Virtual Circuits in QNX2

Hi there,

we are running a 12-node QNX2 system in a ‘cluster’ configuration with node
1 having overall control of the system. There are approximately 74 tasks
running on node 1 with around 50 tasks running on the other nodes. There is
extensive inter-node communications and over a period of time one of the
tasks is generating excessive amounts of virtual circuits which eventually
eat up all available tasks and crash the system.

Should the OS be cleaning up these VC’s or should they be killed from within
the application?
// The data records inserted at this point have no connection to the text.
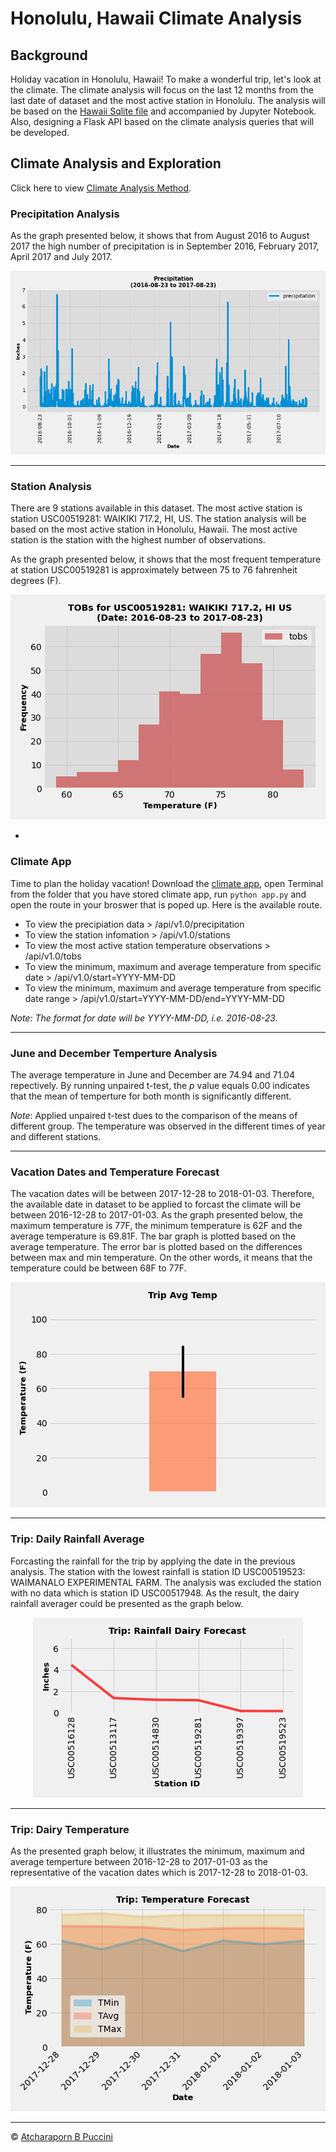 # Honolulu, Hawaii Climate Analysis

## Background

Holiday vacation in Honolulu, Hawaii! To make a wonderful trip, let's look at the climate. The climate analysis will focus on the last 12 months from the last date of dataset and the most active station in Honolulu. The analysis will be based on the [Hawaii Sqlite file](Resources/hawaii.sqlite) and accompanied by Jupyter Notebook. Also, designing a Flask API based on the climate analysis queries that will be developed. 

## Climate Analysis and Exploration

Click here to view [Climate Analysis Method](https://nbviewer.jupyter.org/github/abpuccini/sqlalchemy-challenge/blob/main/climate_honolulu.ipynb).   

### Precipitation Analysis

As the graph presented below, it shows that from August 2016 to August 2017 the high number of precipitation is in September 2016, February 2017, April 2017 and July 2017.


<p align='center'>
    <img src='Images/pd_bar_prcp_12m.png'/>
</p>

---
### Station Analysis

There are 9 stations available in this dataset. The most active station is station USC00519281: WAIKIKI 717.2, HI, US. The station analysis will be based on the most active station in Honolulu, Hawaii. The most active station is the station with the highest number of observations.

As the graph presented below, it shows that the most frequent temperature at station USC00519281 is approximately between 75 to 76 fahrenheit degrees (F).


<p align='center'>
    <img src='Images/hist_stUSC00519281.png'/>
</p>

-
### Climate App

Time to plan the holiday vacation! Download the [climate app](app.py), open Terminal from the folder that you have stored climate app, run `python app.py` and open the route in your broswer that is poped up. Here is the available route.

- To view the precipiation data > /api/v1.0/precipitation
- To view the station infomation > /api/v1.0/stations
- To view the most active station temperature observations > /api/v1.0/tobs
- To view the minimum, maximum and average temperature from specific date > /api/v1.0/start=YYYY-MM-DD
- To view the minimum, maximum and average temperature from specific date range > /api/v1.0/start=YYYY-MM-DD/end=YYYY-MM-DD

*Note: The format for date will be YYYY-MM-DD, i.e. 2016-08-23.*

---
### June and December Temperture Analysis

The average temperature in June and December are 74.94 and 71.04 repectively. By running unpaired t-test, the *p* value equals 0.00 indicates that the mean of temperture for both month is significantly different. 

*Note*: Applied unpaired t-test dues to the comparison of the means of different group. The temperature was observed in the different times of year and different stations.

---
### Vacation Dates and Temperature Forecast

The vacation dates will be between 2017-12-28 to 2018-01-03. Therefore, the available date in dataset to be applied to forcast the climate will be between 2016-12-28 to 2017-01-03. As the graph presented below, the maximum temperature is 77F, the minimum temperature is 62F and the average temperature is 69.81F. The bar graph is plotted based on the average temperature. The error bar is plotted based on the differences between max and min temperature. On the other words, it means that the temperature could be between 68F to 77F.


<p align='center'>
    <img src='Images/bar_plot_with_error_bars.png'/>
</p>

---
### Trip: Daily Rainfall Average

Forcasting the rainfall for the trip by applying the date in the previous analysis. The station with the lowest rainfall is station ID USC00519523: WAIMANALO EXPERIMENTAL FARM. The analysis was excluded the station with no data which is station ID USC00517948. As the result, the dairy rainfall averager could be presented as the graph below.


<p align='center'>
    <img src='Images/trip_plot_rainfall.png'/>
</p>

---
### Trip: Dairy Temperature

As the presented graph below, it illustrates the minimum, maximum and average temperture between 2016-12-28 to 2017-01-03 as the representative of the vacation dates which is 2017-12-28 to 2018-01-03. 

<p align='center'>
    <img src='Images/trip_plot.png'/>
</p>

---

© [Atcharaporn B Puccini](https://www.linkedin.com/in/atcharaporn-puccini-233614118)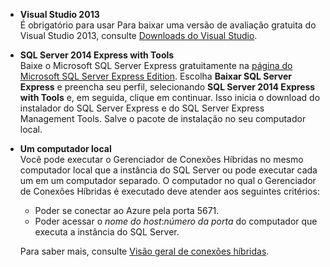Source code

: 
- **Visual Studio 2013** <br/>É obrigatório para usar Para baixar uma versão de avaliação gratuita do Visual Studio 2013, consulte [Downloads do Visual Studio](http://www.visualstudio.com/downloads/download-visual-studio-vs). 

- **SQL Server 2014 Express with Tools** <br/>Baixe o Microsoft SQL Server Express gratuitamente na [página do Microsoft SQL Server Express Edition](http://www.microsoft.com/pt-br/server-cloud/Products/sql-server-editions/sql-server-express.aspx). Escolha **Baixar SQL Server Express** e preencha seu perfil, selecionando **SQL Server 2014 Express with Tools** e, em seguida, clique em continuar. Isso inicia o download do instalador do SQL Server Express e do SQL Server Express Management Tools. Salve o pacote de instalação no seu computador local.

- **Um computador local** <br/>Você pode executar o Gerenciador de Conexões Híbridas no mesmo computador local que a instância do SQL Server ou pode executar cada um em um computador separado. O computador no qual o Gerenciador de Conexões Híbridas é executado deve atender aos seguintes critérios:

	- Poder se conectar ao Azure pela porta 5671.
	- Poder acessar o *nome do host*:*número da porta* do computador que executa a instância do SQL Server.  

	Para saber mais, consulte [Visão geral de conexões híbridas](../articles/integration-hybrid-connection-overview.md).

<!---HONumber=August15_HO6-->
Is there any way of killing these VC’s without crashing the
task from which they are generated?

Any info on the creation/killing of VC’s would be appreciated.

Thanks,

Russ Bilbey

Do you know how you are creating the vcses?
Anytime you have node to node communication a virtual circuit is created on
each side.
This can be just file access, queue access, explicit task send/receive, etc.

The majority of our vcs use, is using name_locate() to get a tid so we can
send a message to a specific task.
We also access queues on other nodes.
Whenever you do a name_locate() across the net, a vcs will be created on
each side.
Once you have finished with the vcs it should be removed using vc_release().
If you use name_locate() and then send to the tid, if the send fails you
should release the vcs and
relocate the task tid. We had a problem at one time because this wasn’t
being done.
This may be the problem your seeing. Maybe a failure has occured and
recovery includes relocating the task and not
clearing the previous vcs.

We’ve had other similar problems when nodes have been rebooted leaving open
vcses because of the way
the alive command was used in the sysinit files.

If this doesn’t help, maybe more info on your application would help.

ms…



Russ Bilbey <russ@bilbey.com> wrote in message
news:9ebf11$kq2$1@inn.qnx.com

Hi there,

we are running a 12-node QNX2 system in a ‘cluster’ configuration with
node
1 having overall control of the system. There are approximately 74 tasks
running on node 1 with around 50 tasks running on the other nodes. There
is
extensive inter-node communications and over a period of time one of the
tasks is generating excessive amounts of virtual circuits which eventually
eat up all available tasks and crash the system.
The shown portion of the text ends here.